Paul Chan Htoo Sang
Grinnell College students protest the school's appeal to the NLRB, which threatens their ability to engage in collective bargaining as student workers.
Grinnell College, a liberal arts school known for its vocal commitment to progressive politics, is appealing a National Labor Relations Board (NLRB) decision which gives student workers at private colleges and universities the right to collectively bargain. The outcome could affect undergraduate and graduate workers across the country.
The Iowa college, which has a nearly two billion dollar endowment, argues that a decision by an NLRB regional director affirming the rights of these workers to organize “represents an extreme and wholly unjustifiable extension” of an earlier national ruling.
But Grinnell’s appeal, which seeks to overturn that earlier ruling, has brought the ire of labor advocates, as well as many students and alumni.
“It just seems so contrary to the values that the college prints in its brochures to be opposing the efforts of [dining workers in] the student union,” says Scott Olson, a 2015 alum who has campaigned to organize graduate students at the University of Iowa. “A lot of us have just been very saddened and dismayed to discover that the college isn’t willing to put its money where its mouth is.”
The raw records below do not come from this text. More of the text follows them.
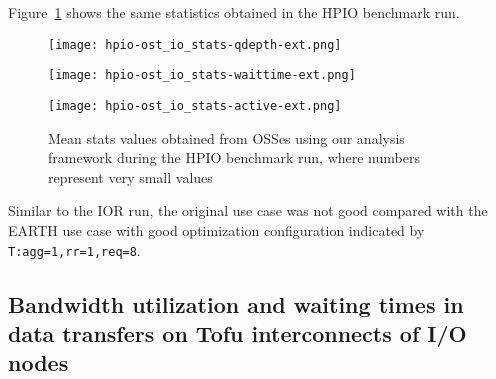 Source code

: \documentclass{jhps}
\begin{document}
Figure~\ref{fig:HPIO_OST_IO_STATS} shows the same statistics obtained
in the HPIO benchmark run.
%
\begin{figure}[tb]
\centering
\begin{minipage}[t]{0.44\textwidth}
 \centering
 \texttt{[image: hpio-ost\_io\_stats-qdepth-ext.png]}
 \label{fig:HPIO_req_qdepth}
\end{minipage}
%
\noindent
\begin{minipage}[t]{0.44\textwidth}
 \centering
 \texttt{[image: hpio-ost\_io\_stats-waittime-ext.png]}
 \label{fig:HPIO_req_waittime}
\end{minipage}
%
\noindent
\begin{minipage}[t]{0.44\textwidth}
 \centering
 \texttt{[image: hpio-ost\_io\_stats-active-ext.png]}
 \label{fig:HPIO_req_active}
\end{minipage}
%
\caption{Mean stats values obtained from OSSes using our analysis framework
during the HPIO benchmark run, where numbers represent very small values}
\label{fig:HPIO_OST_IO_STATS}
\end{figure}
%
Similar to the IOR run, the original use case was not good compared
with the EARTH use case with good optimization configuration
indicated by {\tt T:agg=1,rr=1,req=8}.

\subsection{Bandwidth utilization and waiting times in data transfers on Tofu interconnects of I/O nodes}
\end{document}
Olson has publicly supported the union’s unionization efforts. He was one of three alumni who co-wrote a December 3 op-ed published in the Des Moines Register. “If Grinnell College truly cares about social justice, it will respect its students, their election, and the results,” they wrote.
In 2016, student cafeteria workers founded the Union of Grinnell Student Dining Workers, the first independently organized undergraduate union in the United States. Since its creation, the union has pushed to include high school student workers and has negotiated a series of raises for student dining services workers.
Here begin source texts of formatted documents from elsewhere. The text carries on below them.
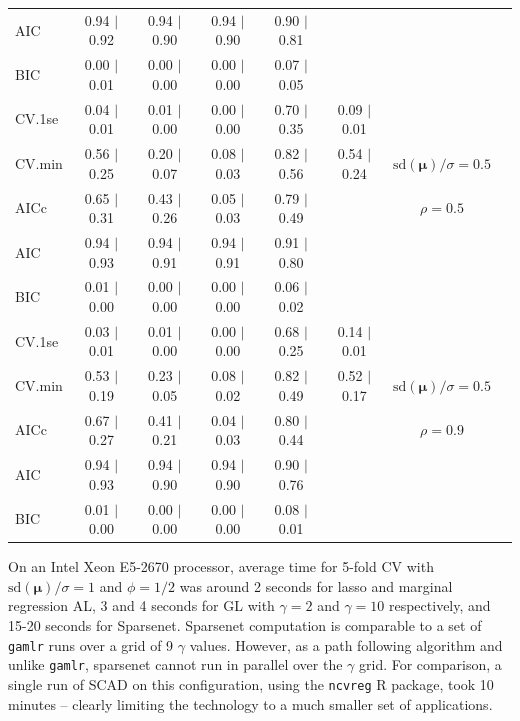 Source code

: \documentclass[12pt]{article}
\newcommand{\mr}[1]{\mathrm{#1}}
\newcommand{\bm}[1]{\mathbf{#1}}
\begin{document}
\begin{table}[p]
\begin{center}
\begin{tabular}{l*{6}{c}|r}
AIC & 0.94 $\mid$ 0.92 & 0.94 $\mid$ 0.90 & 0.94 $\mid$ 0.90 & 0.90 $\mid$ 0.81 & &  \\
BIC & 0.00 $\mid$ 0.01 & 0.00 $\mid$ 0.00 & 0.00 $\mid$ 0.00 & 0.07 $\mid$ 0.05 & & \\
 \hline 
CV.1se & 0.04 $\mid$ 0.01 & 0.01 $\mid$ 0.00 & 0.00 $\mid$ 0.00 & 0.70 $\mid$ 0.35 & 0.09 $\mid$ 0.01 &\\
CV.min & 0.56 $\mid$ 0.25 & 0.20 $\mid$ 0.07 & 0.08 $\mid$ 0.03 & 0.82 $\mid$ 0.56 & 0.54 $\mid$ 0.24 &  $\mr{sd}(\bm{\mu})/\sigma=0.5$ \\
AICc & 0.65 $\mid$ 0.31 & 0.43 $\mid$ 0.26 & 0.05 $\mid$ 0.03 & 0.79 $\mid$ 0.49 & & $\rho=0.5$ \\
AIC & 0.94 $\mid$ 0.93 & 0.94 $\mid$ 0.91 & 0.94 $\mid$ 0.91 & 0.91 $\mid$ 0.80 & &  \\
BIC & 0.01 $\mid$ 0.00 & 0.00 $\mid$ 0.00 & 0.00 $\mid$ 0.00 & 0.06 $\mid$ 0.02 & & \\
 \hline 
CV.1se & 0.03 $\mid$ 0.01 & 0.01 $\mid$ 0.00 & 0.00 $\mid$ 0.00 & 0.68 $\mid$ 0.25 & 0.14 $\mid$ 0.01 &\\
CV.min & 0.53 $\mid$ 0.19 & 0.23 $\mid$ 0.05 & 0.08 $\mid$ 0.02 & 0.82 $\mid$ 0.49 & 0.52 $\mid$ 0.17 &  $\mr{sd}(\bm{\mu})/\sigma=0.5$ \\
AICc & 0.67 $\mid$ 0.27 & 0.41 $\mid$ 0.21 & 0.04 $\mid$ 0.03 & 0.80 $\mid$ 0.44 & & $\rho=0.9$ \\
AIC & 0.94 $\mid$ 0.93 & 0.94 $\mid$ 0.90 & 0.94 $\mid$ 0.90 & 0.90 $\mid$ 0.76 & &  \\
BIC & 0.01 $\mid$ 0.00 & 0.00 $\mid$ 0.00 & 0.00 $\mid$ 0.00 & 0.08 $\mid$ 0.01 & & \\
 \hline \end{tabular}
\end{center}
\vspace{-1cm}
\end{table}

On an Intel Xeon E5-2670 processor, average time for 5-fold CV with $\mr{sd}(\bm{\mu})/\sigma=1$ and $\phi=1/2$ was around 2 seconds for lasso and marginal regression AL, 3 and 4 seconds for GL with $\gamma=2$ and $\gamma=10$ respectively, and 15-20 seconds for Sparsenet. Sparsenet computation is comparable to a set of {\tt gamlr} runs over a grid of 9 $\gamma$ values.  However, as a path following algorithm and unlike {\tt gamlr}, sparsenet cannot run in parallel over the $\gamma$ grid.   For comparison,  a single run of SCAD on this configuration, using the {\tt ncvreg} R package, took 10 minutes -- clearly limiting the technology to a much smaller set of  applications.
\end{document}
“Student workers . . . deserve a collective and powerful say at the table,” says Sam Xu, a member of the union’s executive board.
But the dining workers union’s recent attempt to broaden its scope to cover all student workers has been met with resistance. As far back as April, the college stated that it would “oppose the intrusion of collective bargaining into the educational relationship.”
In a hearing arbitrated by Region 18 of the NLRB on October 17 and 18, the student union—without legal representation—argued its case for an election to expand the union. The regional NLRB ruled in favor of the union, and on November 27, 274 of the 366 student workers who cast ballots voted to broaden the scope of the union. Union leaders celebrated the overwhelming win but acknowledged in a press release that “the road ahead is a difficult one.”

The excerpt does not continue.